▸ **Source information**
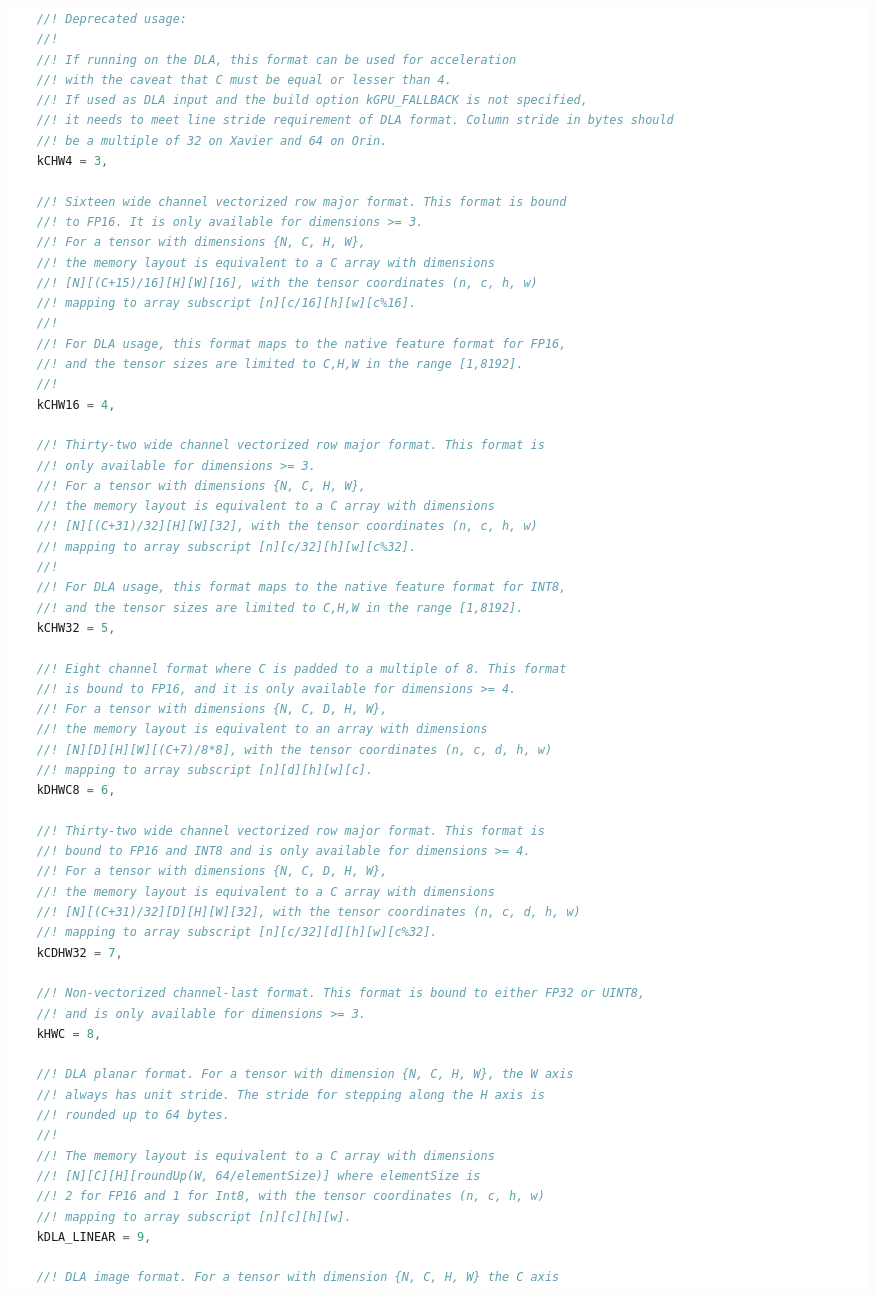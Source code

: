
 ```c
    //! Deprecated usage:
    //!
    //! If running on the DLA, this format can be used for acceleration
    //! with the caveat that C must be equal or lesser than 4.
    //! If used as DLA input and the build option kGPU_FALLBACK is not specified,
    //! it needs to meet line stride requirement of DLA format. Column stride in bytes should
    //! be a multiple of 32 on Xavier and 64 on Orin.
    kCHW4 = 3,

    //! Sixteen wide channel vectorized row major format. This format is bound
    //! to FP16. It is only available for dimensions >= 3.
    //! For a tensor with dimensions {N, C, H, W},
    //! the memory layout is equivalent to a C array with dimensions
    //! [N][(C+15)/16][H][W][16], with the tensor coordinates (n, c, h, w)
    //! mapping to array subscript [n][c/16][h][w][c%16].
    //!
    //! For DLA usage, this format maps to the native feature format for FP16,
    //! and the tensor sizes are limited to C,H,W in the range [1,8192].
    //!
    kCHW16 = 4,

    //! Thirty-two wide channel vectorized row major format. This format is
    //! only available for dimensions >= 3.
    //! For a tensor with dimensions {N, C, H, W},
    //! the memory layout is equivalent to a C array with dimensions
    //! [N][(C+31)/32][H][W][32], with the tensor coordinates (n, c, h, w)
    //! mapping to array subscript [n][c/32][h][w][c%32].
    //!
    //! For DLA usage, this format maps to the native feature format for INT8,
    //! and the tensor sizes are limited to C,H,W in the range [1,8192].
    kCHW32 = 5,

    //! Eight channel format where C is padded to a multiple of 8. This format
    //! is bound to FP16, and it is only available for dimensions >= 4.
    //! For a tensor with dimensions {N, C, D, H, W},
    //! the memory layout is equivalent to an array with dimensions
    //! [N][D][H][W][(C+7)/8*8], with the tensor coordinates (n, c, d, h, w)
    //! mapping to array subscript [n][d][h][w][c].
    kDHWC8 = 6,

    //! Thirty-two wide channel vectorized row major format. This format is
    //! bound to FP16 and INT8 and is only available for dimensions >= 4.
    //! For a tensor with dimensions {N, C, D, H, W},
    //! the memory layout is equivalent to a C array with dimensions
    //! [N][(C+31)/32][D][H][W][32], with the tensor coordinates (n, c, d, h, w)
    //! mapping to array subscript [n][c/32][d][h][w][c%32].
    kCDHW32 = 7,

    //! Non-vectorized channel-last format. This format is bound to either FP32 or UINT8,
    //! and is only available for dimensions >= 3.
    kHWC = 8,

    //! DLA planar format. For a tensor with dimension {N, C, H, W}, the W axis
    //! always has unit stride. The stride for stepping along the H axis is
    //! rounded up to 64 bytes.
    //!
    //! The memory layout is equivalent to a C array with dimensions
    //! [N][C][H][roundUp(W, 64/elementSize)] where elementSize is
    //! 2 for FP16 and 1 for Int8, with the tensor coordinates (n, c, h, w)
    //! mapping to array subscript [n][c][h][w].
    kDLA_LINEAR = 9,

    //! DLA image format. For a tensor with dimension {N, C, H, W} the C axis
```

▸ **Assignment**
Each line containing the word "channel" must be pulled from the listing and copied.

▸ **Output for this exercise**
    //! Sixteen wide channel vectorized row major format. This format is bound
    //! Thirty-two wide channel vectorized row major format. This format is
    //! Eight channel format where C is padded to a multiple of 8. This format
    //! Thirty-two wide channel vectorized row major format. This format is
    //! Non-vectorized channel-last format. This format is bound to either FP32 or UINT8,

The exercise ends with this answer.